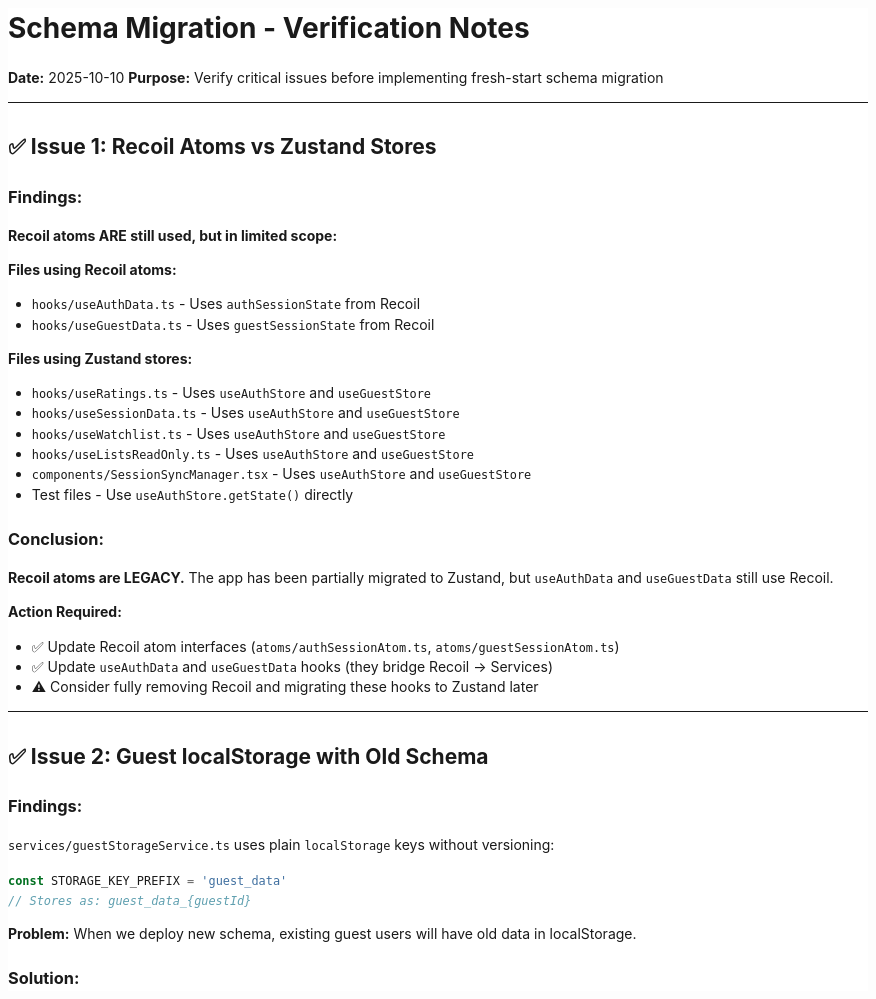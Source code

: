 # Schema Migration - Verification Notes

**Date:** 2025-10-10
**Purpose:** Verify critical issues before implementing fresh-start schema migration

---

## ✅ Issue 1: Recoil Atoms vs Zustand Stores

### Findings:

**Recoil atoms ARE still used, but in limited scope:**

**Files using Recoil atoms:**

- `hooks/useAuthData.ts` - Uses `authSessionState` from Recoil
- `hooks/useGuestData.ts` - Uses `guestSessionState` from Recoil

**Files using Zustand stores:**

- `hooks/useRatings.ts` - Uses `useAuthStore` and `useGuestStore`
- `hooks/useSessionData.ts` - Uses `useAuthStore` and `useGuestStore`
- `hooks/useWatchlist.ts` - Uses `useAuthStore` and `useGuestStore`
- `hooks/useListsReadOnly.ts` - Uses `useAuthStore` and `useGuestStore`
- `components/SessionSyncManager.tsx` - Uses `useAuthStore` and `useGuestStore`
- Test files - Use `useAuthStore.getState()` directly

### Conclusion:

**Recoil atoms are LEGACY.** The app has been partially migrated to Zustand, but `useAuthData` and `useGuestData` still use Recoil.

**Action Required:**

- ✅ Update Recoil atom interfaces (`atoms/authSessionAtom.ts`, `atoms/guestSessionAtom.ts`)
- ✅ Update `useAuthData` and `useGuestData` hooks (they bridge Recoil → Services)
- ⚠️ Consider fully removing Recoil and migrating these hooks to Zustand later

---

## ✅ Issue 2: Guest localStorage with Old Schema

### Findings:

`services/guestStorageService.ts` uses plain `localStorage` keys without versioning:

```typescript
const STORAGE_KEY_PREFIX = 'guest_data'
// Stores as: guest_data_{guestId}
```

**Problem:** When we deploy new schema, existing guest users will have old data in localStorage.

### Solution:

########

Using the material above, return every line exactly as it appears, minus the pictures.

• _Answer below_
Source code

: # Schema Migration - Verification Notes

**Date:** 2025-10-10
**Purpose:** Verify critical issues before implementing fresh-start schema migration

---

## ✅ Issue 1: Recoil Atoms vs Zustand Stores

### Findings:

**Recoil atoms ARE still used, but in limited scope:**

**Files using Recoil atoms:**

- `hooks/useAuthData.ts` - Uses `authSessionState` from Recoil
- `hooks/useGuestData.ts` - Uses `guestSessionState` from Recoil

**Files using Zustand stores:**

- `hooks/useRatings.ts` - Uses `useAuthStore` and `useGuestStore`
- `hooks/useSessionData.ts` - Uses `useAuthStore` and `useGuestStore`
- `hooks/useWatchlist.ts` - Uses `useAuthStore` and `useGuestStore`
- `hooks/useListsReadOnly.ts` - Uses `useAuthStore` and `useGuestStore`
- `components/SessionSyncManager.tsx` - Uses `useAuthStore` and `useGuestStore`
- Test files - Use `useAuthStore.getState()` directly

### Conclusion:

**Recoil atoms are LEGACY.** The app has been partially migrated to Zustand, but `useAuthData` and `useGuestData` still use Recoil.

**Action Required:**

- ✅ Update Recoil atom interfaces (`atoms/authSessionAtom.ts`, `atoms/guestSessionAtom.ts`)
- ✅ Update `useAuthData` and `useGuestData` hooks (they bridge Recoil → Services)
- ⚠️ Consider fully removing Recoil and migrating these hooks to Zustand later

---

## ✅ Issue 2: Guest localStorage with Old Schema

### Findings:

`services/guestStorageService.ts` uses plain `localStorage` keys without versioning:

```typescript
const STORAGE_KEY_PREFIX = 'guest_data'
// Stores as: guest_data_{guestId}
```

**Problem:** When we deploy new schema, existing guest users will have old data in localStorage.

### Solution:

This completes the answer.